20231108

 平日の昼過ぎ──。

 私はあたかも偶然そこに辿り着いたかのような足取りでジャンプショップに立ち寄り、目標まで寸分の狂いなく大股で近寄り、パッ、パッ、パッと対象物を全てをかごの中へ。こういう、推しの誕生日に推しの商品を買いに店舗に赴くこと自体が私の人生において初めての出来事で、まあ、なんとも脇汗がとまらない。
 平日からなにしてんだ。仕事しろ。なんて世間様から非難を浴びそうな中、レジに赴き魔法の呪文を唱える。

「あ、アクリルブロックありますか……?」

 あるに決まってんだろ。

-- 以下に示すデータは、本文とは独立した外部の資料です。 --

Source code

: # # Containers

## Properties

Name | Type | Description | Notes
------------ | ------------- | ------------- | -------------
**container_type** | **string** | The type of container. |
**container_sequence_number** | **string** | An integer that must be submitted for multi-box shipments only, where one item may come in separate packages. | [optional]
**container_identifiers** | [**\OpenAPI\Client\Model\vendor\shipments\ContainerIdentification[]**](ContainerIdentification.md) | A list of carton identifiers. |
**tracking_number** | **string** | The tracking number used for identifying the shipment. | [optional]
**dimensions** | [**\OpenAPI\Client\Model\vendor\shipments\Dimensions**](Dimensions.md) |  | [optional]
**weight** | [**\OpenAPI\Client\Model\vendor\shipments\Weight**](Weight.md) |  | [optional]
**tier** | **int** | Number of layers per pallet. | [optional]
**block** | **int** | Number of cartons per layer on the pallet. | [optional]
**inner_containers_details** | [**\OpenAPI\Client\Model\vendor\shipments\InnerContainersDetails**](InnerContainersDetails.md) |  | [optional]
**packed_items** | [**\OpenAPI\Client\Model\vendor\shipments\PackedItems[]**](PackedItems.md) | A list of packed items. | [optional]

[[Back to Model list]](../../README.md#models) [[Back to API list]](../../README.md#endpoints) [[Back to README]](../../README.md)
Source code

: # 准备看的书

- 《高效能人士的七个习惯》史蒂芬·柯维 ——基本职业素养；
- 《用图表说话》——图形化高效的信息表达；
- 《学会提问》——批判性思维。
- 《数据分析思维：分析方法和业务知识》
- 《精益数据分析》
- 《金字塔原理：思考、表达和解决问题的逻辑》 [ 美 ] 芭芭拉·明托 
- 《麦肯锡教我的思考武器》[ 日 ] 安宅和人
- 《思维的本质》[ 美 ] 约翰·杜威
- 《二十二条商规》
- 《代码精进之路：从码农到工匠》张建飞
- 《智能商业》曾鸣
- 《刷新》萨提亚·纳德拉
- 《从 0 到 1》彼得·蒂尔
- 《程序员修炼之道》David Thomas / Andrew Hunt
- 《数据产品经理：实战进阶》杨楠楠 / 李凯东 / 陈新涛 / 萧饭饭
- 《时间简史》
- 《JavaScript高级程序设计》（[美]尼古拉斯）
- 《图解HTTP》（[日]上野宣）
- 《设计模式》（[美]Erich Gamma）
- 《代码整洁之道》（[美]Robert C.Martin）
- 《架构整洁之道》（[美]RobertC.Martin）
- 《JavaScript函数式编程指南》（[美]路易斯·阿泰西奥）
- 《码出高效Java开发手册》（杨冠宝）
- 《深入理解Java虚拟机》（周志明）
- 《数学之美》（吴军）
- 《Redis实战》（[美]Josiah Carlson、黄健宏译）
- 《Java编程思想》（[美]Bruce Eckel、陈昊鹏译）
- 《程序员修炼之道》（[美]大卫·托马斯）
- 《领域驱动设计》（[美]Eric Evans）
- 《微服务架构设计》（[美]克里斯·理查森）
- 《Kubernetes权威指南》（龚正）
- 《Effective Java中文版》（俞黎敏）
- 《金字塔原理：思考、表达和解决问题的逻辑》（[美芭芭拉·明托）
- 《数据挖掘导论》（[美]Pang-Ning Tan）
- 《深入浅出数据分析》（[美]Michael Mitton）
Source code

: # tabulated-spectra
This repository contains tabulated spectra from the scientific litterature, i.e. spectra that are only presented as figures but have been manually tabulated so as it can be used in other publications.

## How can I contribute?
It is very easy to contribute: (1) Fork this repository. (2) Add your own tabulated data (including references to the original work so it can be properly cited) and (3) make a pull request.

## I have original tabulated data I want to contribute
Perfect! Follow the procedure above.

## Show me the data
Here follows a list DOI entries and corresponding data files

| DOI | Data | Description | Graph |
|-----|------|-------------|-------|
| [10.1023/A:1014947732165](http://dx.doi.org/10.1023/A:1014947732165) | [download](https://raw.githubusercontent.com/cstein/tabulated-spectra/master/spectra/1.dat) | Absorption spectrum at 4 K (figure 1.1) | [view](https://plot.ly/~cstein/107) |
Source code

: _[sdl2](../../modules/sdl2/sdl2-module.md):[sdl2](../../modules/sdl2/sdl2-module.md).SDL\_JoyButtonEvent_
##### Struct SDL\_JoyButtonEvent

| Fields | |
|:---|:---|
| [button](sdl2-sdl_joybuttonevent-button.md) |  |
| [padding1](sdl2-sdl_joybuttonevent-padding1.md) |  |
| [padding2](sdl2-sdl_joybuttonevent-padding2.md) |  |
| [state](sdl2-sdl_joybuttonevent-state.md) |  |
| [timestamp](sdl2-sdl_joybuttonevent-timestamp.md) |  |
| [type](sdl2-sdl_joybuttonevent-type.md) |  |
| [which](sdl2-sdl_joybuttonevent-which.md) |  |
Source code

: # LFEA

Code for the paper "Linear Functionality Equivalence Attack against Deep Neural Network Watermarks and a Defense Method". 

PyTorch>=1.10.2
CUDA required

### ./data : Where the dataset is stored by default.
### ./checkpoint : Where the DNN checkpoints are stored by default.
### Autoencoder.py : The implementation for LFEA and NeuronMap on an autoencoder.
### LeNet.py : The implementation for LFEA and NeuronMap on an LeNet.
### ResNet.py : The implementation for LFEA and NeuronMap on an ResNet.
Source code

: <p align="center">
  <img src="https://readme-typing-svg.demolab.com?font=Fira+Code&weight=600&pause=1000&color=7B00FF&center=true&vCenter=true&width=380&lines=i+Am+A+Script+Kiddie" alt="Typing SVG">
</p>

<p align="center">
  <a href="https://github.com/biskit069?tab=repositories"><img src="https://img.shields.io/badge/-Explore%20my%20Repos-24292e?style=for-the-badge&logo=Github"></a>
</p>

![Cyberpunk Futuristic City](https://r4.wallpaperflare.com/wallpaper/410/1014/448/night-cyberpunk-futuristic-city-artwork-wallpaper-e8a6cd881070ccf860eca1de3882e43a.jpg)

心の中で叫ぶも、店員さんは自分にツッコミ入れる私よりも私にやさしかった。

「はい(^_^) イレイザーですよね」
「は、はい。(あ、緊張しすぎて誰のが欲しいのかも言えてなかった。はずかち)」

 その後も会計をしながら、お姉さんは「イレイザーかっこいいですよね〜」「今日はお祝いですね〜」なんて嬉しい掛け声をかけてくれて、あなたは天使か、なんて思いながら「……はい」としか応えられなかった私をどうか許してください。